Note that this is already quite advanced, and while most operators in the library are not nearly as involved, this shows that a lot can be done with a relatively simple interface.

noa::ewise

The element-wise core function, noa::ewise, can be seen as a wrapper over noa::iwise. This function is useful when the operator does not require the positions of the elements in the array(s), e.g., copy, fill, for arithmetics or other maths-like functions. noa::ewise takes the input and output arrays, and an element-wise operator. One advantage of this function over the noa::iwise function is that it can analyze the input and output array(s) to deduce the most efficient way to traverse them, by reordering the dimensions, collapsing contiguous dimensions together (up to 1d), and can trigger vectorization by checking for data contiguity and aliasing. For instance, noa::ewise(input, output, noa::Copy{}) can be optimized up to a memcpy call, and similarly, noa::ewise(input, output, noa::Fill{0}) an be optimized up to a memset call. On the GPU, vectorized load/store instructions can also be used.

The element-wise interface is defined as the following:

// Example with zero or one input, and zero or one output.

// The template-function declaration looks something like:
// template<typename Inputs, typename Outputs, typename F>
// void noa::ewise(const Inputs&, const Outputs&, F&&);

// Arguments are passed to the operator as lvalue references,
// the constness is preserved (const outputs are not allowed).
// As such, any of the following would work.
auto a = View<const f32>(/*...*/);
auto b = View<f64>(/*...*/);
noa::ewise(a, b, [](const f32&, f64&) {/*...*/});
noa::ewise(a, b, [](f32, f64&) {/*...*/});
noa::ewise(b, b, [](f64&, f64&) {/*...*/});

// No inputs or outputs are allowed:
noa::ewise(a, {}, [](f32) {/*...*/});
noa::ewise({}, b, [](f64&) {/*...*/});

// To pass multiple arguments, noa::wrap and/or noa::fuse should be used.
// These are simple types that behave (almost) as std::forward_as_tuple and
// that can be understood by the ewise function.

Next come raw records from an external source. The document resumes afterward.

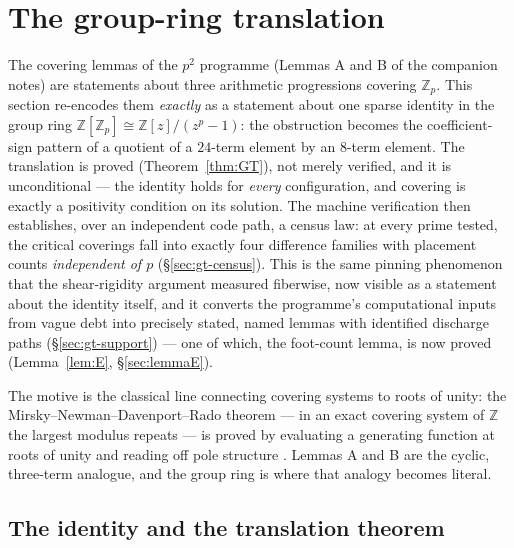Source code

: \documentclass[11pt,a4paper]{article}
\numberwithin{equation}{section}
\theoremstyle{plain}
\theoremstyle{plain}
\theoremstyle{definition}
\theoremstyle{remark}
\newcommand{\Z}{\mathbb{Z}}
\begin{document}

\section{The group-ring translation}\label{sec:groupring}

The covering lemmas of the $p^2$ programme (Lemmas A and B of the companion
notes) are statements about three arithmetic progressions covering $\Z_p$.
This section re-encodes them \emph{exactly} as a statement about one sparse
identity in the group ring $\Z[\Z_p]\cong\Z[z]/(z^p-1)$: the obstruction
becomes the coefficient-sign pattern of a quotient of a $24$-term element by
an $8$-term element. The translation is proved (Theorem~\ref{thm:GT}), not
merely verified, and it is unconditional --- the identity holds for
\emph{every} configuration, and covering is exactly a positivity condition on
its solution. The machine verification then establishes, over an independent
code path, a census law: at every prime tested, the critical coverings fall
into exactly four difference families with placement counts \emph{independent
of $p$} (\S\ref{sec:gt-census}). This is the same pinning phenomenon that the
shear-rigidity argument measured fiberwise, now visible as a statement about
the identity itself, and it converts the programme's computational inputs
from vague debt into precisely stated, named lemmas with identified
discharge paths (\S\ref{sec:gt-support}) --- one of which, the foot-count
lemma, is now proved (Lemma~\ref{lem:E}, \S\ref{sec:lemmaE}).

The motive is the classical line connecting covering systems to roots of
unity: the Mirsky--Newman--Davenport--Rado theorem --- in an exact covering
system of $\Z$ the largest modulus repeats --- is proved by evaluating a
generating function at roots of unity and reading off pole structure
\cite{MirskyNewman}. Lemmas A and B are the cyclic, three-term analogue, and
the group ring is where that analogy becomes literal.

\subsection{The identity and the translation theorem}\label{sec:gt-identity}
\end{document}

// noa::wrap encodes that the arguments should be passed as is, in the same order as specified.
// noa::fuse encodes that the arguments should be fused into a Tuple. As mentionned above,
// the arguments are passed as lvalue references. The Tuple itself is also passed as a
// lvalue reference.
auto a = View<const f32>(/*...*/);
auto b = View<const i32>(/*...*/);
auto c = View<f64>(/*...*/);
auto d = View<i64>(/*...*/);
noa::ewise(noa::wrap(a, b), noa::wrap(c, d), [](const f32&, const i32&, f64&, i64&) {/*...*/});
noa::ewise(noa::wrap(a, b), noa::wrap(c, d), [](f32, i32, f64&, i64&) {/*...*/}); // inputs by value
noa::ewise(noa::fuse(a, b), noa::fuse(c, d),
    [](const Tuple<const f32&, const i32&>&, const Tuple<f64&, i64&>&) {/*...*/});

// Fuse is mostly useful when the operator is meant to handle a variable number of inputs:
struct ReducePlus {
    // If inputs is a parameter pack, output cannot be specified due to how C++ works...
    // constexpr void operator()(auto... inputs, f32 output) {}
    // So to circumvent this:
    template<typename... T>
    constexpr void operator()(const Tuple<const T&...>& inputs, f64& output) { // ok
        // C++26 will remove the need for this lambda!
        output = [&]<size_t... I>(std::index_sequence<I...>) {
            return (static_cast<f64>(inputs[Tag<I>{}]) + ...);
        }(std::make_index_sequence<sizeof...(T)>{});
    }
};
noa::ewise(noa::fuse(a, b, d), c, ReducePlus{});

Here's a slightly more real example:

using namespace ::noa::types; // to imports i32, f32, Tuple and Array

const auto buffer = noa::arange<f32>(300).reshape({3,1,10,10});
const auto lhs = buffer.view().subregion(0); // shape=(1,1,10,10)
const auto mhs = buffer.view().subregion(1); // same shape
const auto rhs = buffer.view().subregion(2); // same shape

const auto output_0 = Array<f32>({1, 1, 10, 10});
const auto output_1 = noa::like(output_1);

// All inputs and outputs should be on the same device and have compatible shapes.
// Also note that Array and View can be used interchangeably, as always.
noa::ewise(
    noa::wrap(lhs, mhs, rhs), noa::fuse(output_0, output_1),
    [](i32 l, i32 m, i32 r, const Tuple<f32&, f32&>& outputs) {
        auto& [o0, o1] = outputs;
        o0 = l + m * 2;
        o1 = std::cos(m / l + r);
    });

// The (sort of) equivalent in NumPy would be:
// output_0 = lhs + mhs * 2
// output_1 = np.cos(mhs / lhs + rhs)

noa::reduce_iwise, noa::reduce_axes_iwise, noa::reduce_ewise, noa::reduce_axes_ewise

Four pointwise-reduction functions are available. These aim to provide whole-array reductions or per-axis reductions. While these are mostly intended for total reductions (reduction to one value per axis), partial reductions like histograms are also possible. Reductions can element-wise or index-wise interface, with the same advantages and disadvantages as the noa::ewise and noa::iwise template-functions. For brevity, we are only discussing the reduce_axes_iwise function since it's the most powerful one, but note that 1) iwise reductions (whole-array or per-axis) share the same operator interface, and similarly for the ewise reductions, and 2) all reductions functions have an almost identical API. Here's the actual code for every reduction: reduce_iwise, reduce_axes_iwise, reduce_ewise and reduce_axes_ewise).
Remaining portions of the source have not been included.